MPK Domain Allocation

With 16 available domains (PKEY 0-15), the allocation strategy is:

PKEY Assignment
0 ISLE Core (kernel private data)
1 Shared read-only (ring buffer descriptors)
2-13 Tier 1 driver domains (12 available)
14 Shared DMA buffer pool
15 Guard / unmapped

When more than 12 Tier 1 domains are needed, related drivers are grouped into the same domain (for example, all block drivers share one domain, all network drivers share another). This grouping is configurable via policy.

WRPKRU Threat Model: Crash Containment, Not Exploitation Prevention

Critical design constraint: WRPKRU is an unprivileged instruction. Any code running in Ring 0 — including Tier 1 driver code — can execute WRPKRU to modify its own MPK permission register, granting access to any MPK domain including ISLE Core (PKEY 0). This means MPK isolation provides crash containment (preventing buggy drivers from corrupting kernel memory) but does not provide exploitation prevention (compromised Ring 0 code can execute WRPKRU to escape).

Security model — ISLE's Tier 1 isolation is designed to survive driver bugs, not driver exploitation. The rationale: the vast majority of kernel crashes are caused by bugs (null dereference, use-after-free, buffer overrun), not by attackers with arbitrary code execution inside a specific driver. For environments requiring defense against compromised Ring 0 code, Tier 2 (full process isolation) provides the strong boundary — at higher latency cost.

What MPK actually protects against:

  • Accidental memory corruption: Null pointer dereferences, buffer overruns, and similar bugs that write to wrong addresses are contained — the hardware fault triggers before the driver can corrupt kernel memory.
  • Crash recovery: When a driver faults, ISLE Core can safely restart it without system panic because driver memory is isolated from core state.
  • Fault propagation containment: A bug in one Tier 1 driver cannot corrupt data belonging to other drivers or to ISLE Core.

What MPK does NOT protect against:

  • Deliberate exploitation: An attacker who achieves arbitrary code execution within a Tier 1 driver can execute WRPKRU to escape isolation. The instruction is unprivileged by design and the sanctioned switch_domain() trampoline uses it legitimately — it cannot be detected or blocked.
  • Runtime code injection: JIT code or ROP gadgets that contain WRPKRU can execute the instruction directly.

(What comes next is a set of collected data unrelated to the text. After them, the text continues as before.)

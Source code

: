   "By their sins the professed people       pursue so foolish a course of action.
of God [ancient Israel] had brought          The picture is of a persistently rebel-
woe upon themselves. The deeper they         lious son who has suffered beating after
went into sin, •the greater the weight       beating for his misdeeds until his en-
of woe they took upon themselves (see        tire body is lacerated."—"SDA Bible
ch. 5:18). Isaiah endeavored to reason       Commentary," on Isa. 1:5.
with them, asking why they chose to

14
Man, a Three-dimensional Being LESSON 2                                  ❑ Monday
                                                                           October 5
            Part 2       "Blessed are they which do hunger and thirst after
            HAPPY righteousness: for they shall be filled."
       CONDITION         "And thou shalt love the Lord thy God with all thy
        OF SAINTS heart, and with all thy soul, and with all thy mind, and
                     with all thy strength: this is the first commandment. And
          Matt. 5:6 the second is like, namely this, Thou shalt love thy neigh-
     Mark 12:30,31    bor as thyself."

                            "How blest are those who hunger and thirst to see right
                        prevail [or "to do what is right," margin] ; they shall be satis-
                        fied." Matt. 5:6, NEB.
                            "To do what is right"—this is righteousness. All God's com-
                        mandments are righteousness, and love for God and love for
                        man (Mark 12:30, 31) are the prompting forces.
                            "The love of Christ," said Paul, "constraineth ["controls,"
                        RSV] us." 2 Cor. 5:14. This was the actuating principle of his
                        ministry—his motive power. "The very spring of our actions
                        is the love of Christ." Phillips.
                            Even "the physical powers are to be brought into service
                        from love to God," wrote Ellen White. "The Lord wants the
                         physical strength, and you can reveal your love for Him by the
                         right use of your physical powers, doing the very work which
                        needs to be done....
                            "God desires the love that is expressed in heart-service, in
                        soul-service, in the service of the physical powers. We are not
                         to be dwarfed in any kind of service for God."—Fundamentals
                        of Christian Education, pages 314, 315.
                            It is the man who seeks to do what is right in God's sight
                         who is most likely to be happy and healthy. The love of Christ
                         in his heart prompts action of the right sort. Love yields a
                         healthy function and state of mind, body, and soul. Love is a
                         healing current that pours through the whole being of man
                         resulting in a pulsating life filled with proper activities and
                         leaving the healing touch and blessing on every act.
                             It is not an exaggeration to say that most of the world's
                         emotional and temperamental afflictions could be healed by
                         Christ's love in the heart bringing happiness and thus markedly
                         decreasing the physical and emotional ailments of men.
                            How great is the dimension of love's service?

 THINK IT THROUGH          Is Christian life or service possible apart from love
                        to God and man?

Driver signing — All Tier 1 drivers must be signed (Section 22). An attacker cannot load a malicious driver binary without a valid signature. The attack surface is limited to exploiting bugs in legitimately signed driver code. Combined with Rust's memory safety guarantees and standard Linux hardening (CFI, CET), this raises the bar for achieving arbitrary code execution, but does not eliminate the WRPKRU escape vector.

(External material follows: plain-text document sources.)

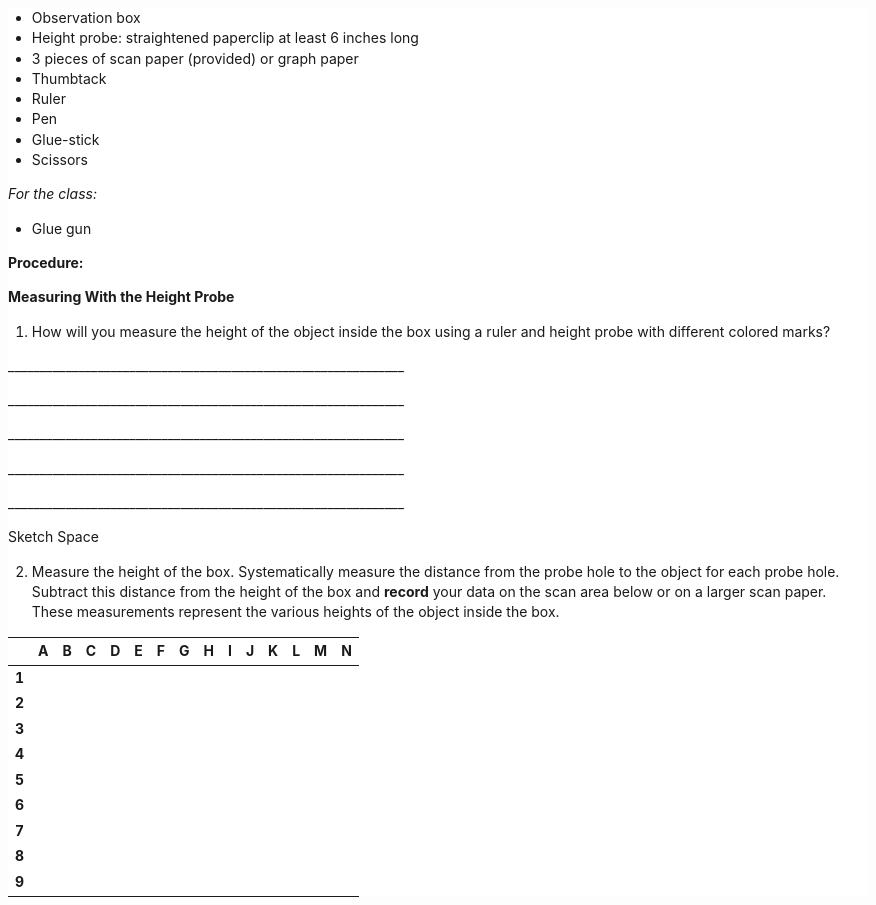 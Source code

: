 * Observation box
* Height probe: straightened paperclip at least 6 inches long
* $3$ pieces of scan paper (provided) or graph paper
* Thumbtack
* Ruler
* Pen
* Glue-stick
* Scissors

_For the class:_

* Glue gun

**Procedure:**

**Measuring With the Height Probe**

1. How will you measure the height of the object inside the box using a ruler and height probe with different colored marks?

\_\_\_\_\_\_\_\_\_\_\_\_\_\_\_\_\_\_\_\_\_\_\_\_\_\_\_\_\_\_\_\_\_\_\_\_\_\_\_\_\_\_\_\_\_\_\_\_\_\_\_\_\_\_\_\_\_\_\_\_\_\_

\_\_\_\_\_\_\_\_\_\_\_\_\_\_\_\_\_\_\_\_\_\_\_\_\_\_\_\_\_\_\_\_\_\_\_\_\_\_\_\_\_\_\_\_\_\_\_\_\_\_\_\_\_\_\_\_\_\_\_\_\_\_

\_\_\_\_\_\_\_\_\_\_\_\_\_\_\_\_\_\_\_\_\_\_\_\_\_\_\_\_\_\_\_\_\_\_\_\_\_\_\_\_\_\_\_\_\_\_\_\_\_\_\_\_\_\_\_\_\_\_\_\_\_\_

\_\_\_\_\_\_\_\_\_\_\_\_\_\_\_\_\_\_\_\_\_\_\_\_\_\_\_\_\_\_\_\_\_\_\_\_\_\_\_\_\_\_\_\_\_\_\_\_\_\_\_\_\_\_\_\_\_\_\_\_\_\_

\_\_\_\_\_\_\_\_\_\_\_\_\_\_\_\_\_\_\_\_\_\_\_\_\_\_\_\_\_\_\_\_\_\_\_\_\_\_\_\_\_\_\_\_\_\_\_\_\_\_\_\_\_\_\_\_\_\_\_\_\_\_

Sketch Space

2. Measure the height of the box. Systematically measure the distance from the probe hole to the object for each probe hole. Subtract this distance from the height of the box and **record** your data on the scan area below or on a larger scan paper. These measurements represent the various heights of the object inside the box.

|     | A   | B   | C   | D   | E   | F   | G   | H   | I   | J   | K   | L   | M   | N   |
| --- | --- | --- | --- | --- | --- | --- | --- | --- | --- | --- | --- | --- | --- | --- |
| **1** |     |     |     |     |     |     |     |     |     |     |     |     |     |     |
| **2** |     |     |     |     |     |     |     |     |     |     |     |     |     |     |
| **3** |     |     |     |     |     |     |     |     |     |     |     |     |     |     |
| **4** |     |     |     |     |     |     |     |     |     |     |     |     |     |     |
| **5** |     |     |     |     |     |     |     |     |     |     |     |     |     |     |
| **6** |     |     |     |     |     |     |     |     |     |     |     |     |     |     |
| **7** |     |     |     |     |     |     |     |     |     |     |     |     |     |     |
| **8** |     |     |     |     |     |     |     |     |     |     |     |     |     |     |
| **9** |     |     |     |     |     |     |     |     |     |     |     |     |     |     |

Tier 2 for exploitation-sensitive workloads — For environments where defense against compromised Ring 0 code is required, drivers should run at Tier 2 (full process isolation). The auto-demotion mechanism (Section 7.10.2) allows administrators to pin specific drivers to Tier 2 via policy, trading higher I/O latency for stronger isolation.

PKRU Write Elision

The ~23-cycle WRPKRU cost is per instruction, not per domain crossing. When an I/O path traverses multiple domains in sequence (e.g., NIC driver → TCP stack → socket layer), a naive implementation issues a WRPKRU at every boundary — 6 writes for a 3-boundary round-trip. UnderBridge (Gu et al., USENIX ATC '20) demonstrated that many of these writes are redundant and can be elided.

When a WRPKRU can be skipped:

  1. Same-permission transition: if domain A and domain B both need read access to a shared buffer, and the only permission change is adding write access to B's private region, the WRPKRU write may be unnecessary if A's private region is already read-disabled. The key insight: WRPKRU sets all 16 domain permissions simultaneously — if the new permission bitmap happens to be identical to the current one, the write is redundant.

  2. Batched transitions: when crossing A → B → C in rapid succession (e.g., NIC driver → TCP → socket), instead of writing PKRU three times (disable A/enable B, disable B/enable C), compute the final PKRU state and write once. The intermediate states are unnecessary if no untrusted code executes between transitions.

  3. Cached PKRU shadow: maintain a per-CPU shadow of the current PKRU value. Before issuing WRPKRU, compare the desired value against the shadow. If identical, skip the instruction entirely. This is a single register comparison (~1 cycle) versus the ~23-cycle WRPKRU.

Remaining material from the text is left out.